For the Presbyterian Mission Agency, Grimaldo (who wrote the summary for that agency), suggested that the challenges and big questions for the agency moving forward are these:
- How will Presbyterians be more engaged in mission and the work led by PMA?
- How will PMA raise funds that supports their work and connects with the mission that Presbyterians value?
- How does PMA asses its own effectiveness?
A discussion about the Office of the General Assembly included the question of how the office assists mid councils, a growing challenge when so many presbyteries and synods have cut staff or reconfigured (meaning they do their work in a wide variety of ways) and now lean more heavily on the national church for support.
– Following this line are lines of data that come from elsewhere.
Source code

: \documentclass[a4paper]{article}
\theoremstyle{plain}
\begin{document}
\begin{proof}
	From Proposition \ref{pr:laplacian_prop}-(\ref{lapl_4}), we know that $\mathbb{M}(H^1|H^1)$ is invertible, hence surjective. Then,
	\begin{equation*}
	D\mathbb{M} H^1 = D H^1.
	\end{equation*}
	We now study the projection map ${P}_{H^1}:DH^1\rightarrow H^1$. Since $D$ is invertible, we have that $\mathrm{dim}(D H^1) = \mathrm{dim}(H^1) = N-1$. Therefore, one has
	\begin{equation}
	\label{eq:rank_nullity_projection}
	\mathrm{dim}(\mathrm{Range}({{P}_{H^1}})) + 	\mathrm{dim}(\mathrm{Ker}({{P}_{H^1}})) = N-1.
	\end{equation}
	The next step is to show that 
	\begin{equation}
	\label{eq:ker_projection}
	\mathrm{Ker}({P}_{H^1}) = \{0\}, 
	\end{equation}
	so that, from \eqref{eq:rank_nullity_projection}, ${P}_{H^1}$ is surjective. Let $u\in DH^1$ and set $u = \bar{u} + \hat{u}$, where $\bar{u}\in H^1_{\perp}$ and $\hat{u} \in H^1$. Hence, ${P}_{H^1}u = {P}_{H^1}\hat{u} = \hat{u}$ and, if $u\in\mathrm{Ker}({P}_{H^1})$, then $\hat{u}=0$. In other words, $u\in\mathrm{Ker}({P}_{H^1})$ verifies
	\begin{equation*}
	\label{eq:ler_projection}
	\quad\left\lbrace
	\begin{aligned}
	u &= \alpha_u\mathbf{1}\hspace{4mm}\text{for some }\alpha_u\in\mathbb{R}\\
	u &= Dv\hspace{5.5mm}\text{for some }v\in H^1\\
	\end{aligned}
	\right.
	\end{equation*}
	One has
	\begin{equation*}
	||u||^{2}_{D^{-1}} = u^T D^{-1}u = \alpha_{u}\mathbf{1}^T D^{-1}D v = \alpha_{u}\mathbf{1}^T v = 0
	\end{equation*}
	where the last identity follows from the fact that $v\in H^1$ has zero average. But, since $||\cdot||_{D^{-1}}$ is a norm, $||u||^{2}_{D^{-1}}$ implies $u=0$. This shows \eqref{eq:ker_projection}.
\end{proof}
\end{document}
That led to discussion about the General Assembly’s repeated consideration of whether to reduce the number of synods (so far, the answer has been no) and about whether mid council leaders “know how the game is played, and so are more effectively able to lobby,” as Kelly Shriver, a teaching elder from Oregon, put it.
Wilson responded that “the issue is much broader than who works the system best” – and that too often in the PC(USA) “everyone loves what they already have. … We haven’t found a way yet to have the conversation in a way that’s not threatening to what people hold dear.”
The conversation also circled back around to OGA and PMA – to efforts underway to reduce the size of the PMA board; to the limitations that restricted funding has placed on the work PMA can do; to financial pressures across the church.
Another issue, Wilson said, is how the six agencies interact with the General Assembly, and “is the General Assembly capable of being an oversight body for the agencies?” Wilson asked: With so much work packed into a week every two years, how can the assembly take on foundational issues, such as the health of presbyteries and synods?
“We are the privileged ones,” Mason said. “We are the ones who do understand the levers. We need to do some of this work.”
The committee will continue its discussions May 2.